Stacy Killen, M.D., assistant professor in the Division of Pediatric Cardiology, received the Sudden Arrhythmia Death Syndromes (SADS) Foundation Young Investigator Award in Cardiac Channelopathies.

The award aims “to encourage the next generation of researchers in SADS conditions,” said Michael Ackerman, M.D., Ph.D., SADS Foundation Board Chair and Mayo Clinic investigator. It recognizes an outstanding, original academic work by a junior investigator in the field of cardiac channelopathies – diseases caused by disturbed function of heart protein “channels” that control the flow of electricity through the heart.

The award was presented at the annual meeting of the Pediatric and Congenital Electrophysiology Society.

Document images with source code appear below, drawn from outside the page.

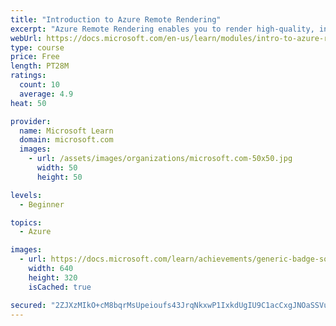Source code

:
 ```yaml
---
title: "Introduction to Azure Remote Rendering"
excerpt: "Azure Remote Rendering enables you to render high-quality, interactive 3D content in the cloud. You can stream this content in real time to devices, such as the HoloLens 2."
webUrl: https://docs.microsoft.com/en-us/learn/modules/intro-to-azure-remote-rendering/
type: course
price: Free
length: PT28M
ratings:
  count: 10
  average: 4.9
heat: 50

provider:
  name: Microsoft Learn
  domain: microsoft.com
  images:
    - url: /assets/images/organizations/microsoft.com-50x50.jpg
      width: 50
      height: 50

levels:
  - Beginner

topics:
  - Azure

images:
  - url: https://docs.microsoft.com/learn/achievements/generic-badge-social.png
    width: 640
    height: 320
    isCached: true

secured: "2ZJXzMIkO+cM8bqrMsUpeioufs43JrqNkxwP1IxkdUgIU9C1acCxgJNOaSSVusgTZQFvSk8V24Vsu3blxqSCNYrCIle3Ja4htanf4M6qiUlp/ZH1l3/6M41/OeIC6V4x9pgh2OzI4xcqaWRPGz0kYu6+ReCx26K1chuPNvS97Fv8HzltBJCRabFeWEOX4LOq1XE3ZjIrFaab9PgidrCw42wGNgG6gFRm9DAVhOKtxwRubTZ43TBVgqoJFQRdNZKjadbFFhkRPbuuH94cFQ6SUMjLiQUHnmA73k1cK/dw0+oP5Qv+yvuP9H7DGooQkJ0vPjhxwShxBEWMhxC+cY9T2XpYcpcdiCBpb3laUCjuHrOUzXeEPcbMDFxD/qmDsCMrY3vyBPAfWBi8p6h8xowx7copX3YTW0shq+hGcqJ8iiM=;xO9HDfEWIFf2rO9ccWMRFg=="
---
```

Killen was honored for her studies of a heart sodium channel gene variant that is common in African-Americans and increases the risk of sudden cardiac death. Killen and her mentor Alfred George, M.D., chief of the Division of Genetic Medicine, proposed that people with one normal copy of the channel gene and one variant copy (heterozygotes), may have unequal expression of the two gene copies (allelic expression imbalance). Such an imbalance – with more of the variant sodium channel – might increase the risk of sudden death.

The researchers examined expression from normal and variant gene copies in heart tissue samples from African-American infants who died from sudden infant death syndrome (SIDS) or other causes. They found unequal expression of the two gene copies in 60 percent of the samples; the imbalance alone was not a marker for SIDS risk.

“I feel extremely honored to receive this award and attribute the success of this work to Dr. George’s excellent mentorship and to the diligent work of our research team,” Killen said.

Killen’s area of clinical expertise is cardiac imaging, including transthoracic, transesophageal and fetal echocardiography.

She has a special interest in fetal arrhythmias and plans to work with members of the Vanderbilt Department of Physics to develop a program in fetal magnetocardiography, a non-invasive tool for diagnosing fetal arrhythmias and assessing fetal well-being.

Killen earned her M.D. at the University of Texas Southwestern, where she also completed her internship and residency, and served as chief resident, in Pediatrics. She came to Vanderbilt in 2005 for fellowship training in Pediatric Cardiology and Advanced Imaging, and she earned a Master of Science in Clinical Investigation from Vanderbilt in 2008. She joined the faculty this spring.